3. Etude de cas : manipulations avec Rcmdr

3.1 Comptages, pourcentages et arrondis

Si Rcmdr connait les variables qualitatives et sait les analyser, via le menu Statistiques, sous-menu Résumés, sous-sous-menu Distributions de fréquences, les sorties fournies sont rudimentaires. Pour mémoire, on obtient directement mais sans un "bel affichage" les comptages (counts en anglais) et les pourcentages (percentages en anglais).


     RcmdrMsg: [1] NOTE: R Commander Version 2.3-0: Sat Oct 1 19:49:52 2016     
          
     Version de Rcmdr 2.3-0     
          
     RcmdrMsg: [2] NOTE: Le jeu de données rosso3 a 17 lignes et 8 colonnes.     
          
     Rcmdr>  local({     
     Rcmdr+    .Table <- with(rosso3, table(A71))     
     Rcmdr+    cat("\ncounts:\n")     
     Rcmdr+    print(.Table)     
     Rcmdr+    cat("\npercentages:\n")     
     Rcmdr+    print(round(100*.Table/sum(.Table), 2))     
     Rcmdr+  })     
          
     counts:     
     A71     
     non oui     
      11   6     
          
     percentages:     
     A71     
       non   oui     
     64.71 35.29     
          

3.2 Tris des valeurs et des modalités

Comme indiqué juste au-dessus, les sorties de Rcmdr sont rudimentaires. Donc difficile de gérer quoi que ce soit. Il y a bien un menu Trier mais il ne s'applique qu'au tri des données actives...

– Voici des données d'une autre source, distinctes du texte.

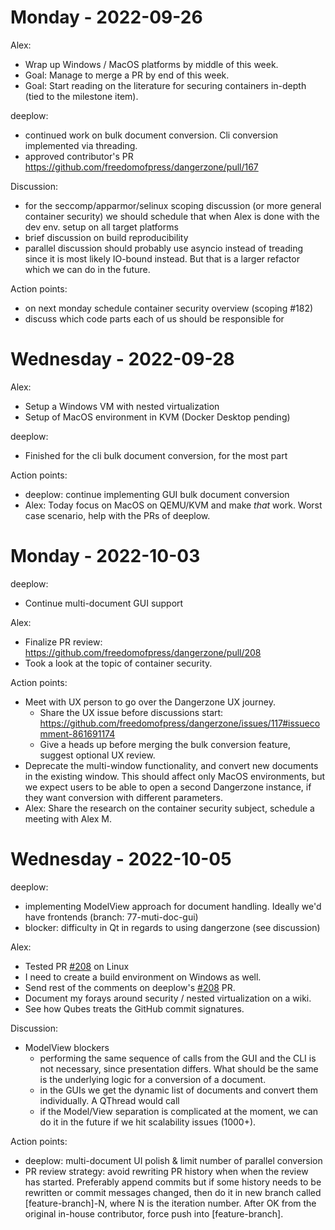 # Monday - 2022-09-26

Alex:
* Wrap up Windows / MacOS platforms by middle of this week.
* Goal: Manage to merge a PR by end of this week.
* Goal: Start reading on the literature for securing containers in-depth (tied to the milestone item).

deeplow:
  * continued work on bulk document conversion. Cli conversion implemented via threading.
  * approved contributor's PR https://github.com/freedomofpress/dangerzone/pull/167

Discussion:
  - for the seccomp/apparmor/selinux scoping discussion (or more general container security) we should schedule that when Alex is done with the dev env. setup on all target platforms
  - brief discussion on build reproducibility
  - parallel discussion should probably use asyncio instead of treading since it is most likely IO-bound instead. But that is a larger refactor which we can do in the future.

Action points:
  - on next monday schedule container security overview (scoping #182)
  - discuss which code parts each of us should be responsible for

# Wednesday - 2022-09-28

Alex:
* Setup a Windows VM with nested virtualization
* Setup of MacOS environment in KVM (Docker Desktop pending)

deeplow:
* Finished for the cli bulk document conversion, for the most part

Action points:
* deeplow: continue implementing GUI bulk document conversion
* Alex: Today focus on MacOS on QEMU/KVM and make *that* work. Worst case scenario, help with the PRs of deeplow.

# Monday - 2022-10-03

deeplow:
 * Continue multi-document GUI support

Alex:
* Finalize PR review: https://github.com/freedomofpress/dangerzone/pull/208
* Took a look at the topic of container security.

Action points:
* Meet with UX person to go over the Dangerzone UX journey.
  - Share the UX issue before discussions start: https://github.com/freedomofpress/dangerzone/issues/117#issuecomment-861691174
  - Give a heads up before merging the bulk conversion feature, suggest optional UX review.
* Deprecate the multi-window functionality, and convert new documents in the existing window. This should affect only MacOS environments, but we expect users to be able to open a second Dangerzone instance, if they want conversion with different parameters.
* Alex: Share the research on the container security subject, schedule a meeting with Alex M.

# Wednesday - 2022-10-05

deeplow:
* implementing ModelView approach for document handling. Ideally we'd have frontends (branch: 77-muti-doc-gui)
* blocker: difficulty in Qt in regards to using dangerzone (see discussion)

Alex:
* Tested PR [#208](https://github.com/freedomofpress/dangerzone/pull/208) on Linux
* I need to create a build environment on Windows as well.
* Send rest of the comments on deeplow's [#208](https://github.com/freedomofpress/dangerzone/pull/208) PR.
* Document my forays around security / nested virtualization on a wiki.
* See how Qubes treats the GitHub commit signatures.

Discussion:
- ModelView blockers
  - performing the same sequence of calls from the GUI and the CLI is not necessary, since presentation differs. What should be the same is the underlying logic for a conversion of a document.
  - in the GUIs we get the dynamic list of documents and convert them individually. A QThread would call
  - if the Model/View separation is complicated at the moment, we can do it in the future if we hit scalability issues (1000+).

Action points:
* deeplow: multi-document UI polish & limit number of parallel conversion
* PR review strategy: avoid rewriting PR history when when the review has started. Preferably append commits but if some history needs to be rewritten or commit messages changed, then do it in new branch called [feature-branch]-N, where N is the iteration number. After OK from the original in-house contributor, force push into [feature-branch].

4. Mise en forme des résultats et interprétation

4.1 Analyse de toutes les variables QL et mise en forme des résultats

S'il est assez simple de décrire une variable QL, passer en revue toutes les variables QL d'un dossier peut se révéler fastidieux. Il est pourtant obligatoire de toutes les analyser. Analyser une QL produit tout un [petit] tableau de comptages et pourcentages, donc passer en revue tous les tableaux de tris à plat oblige à consulter plein de petits tableaux. Il est préférable, même si cela prend du temps, de construire un grand tableau récapitulatif qui fournira une vision d'ensemble.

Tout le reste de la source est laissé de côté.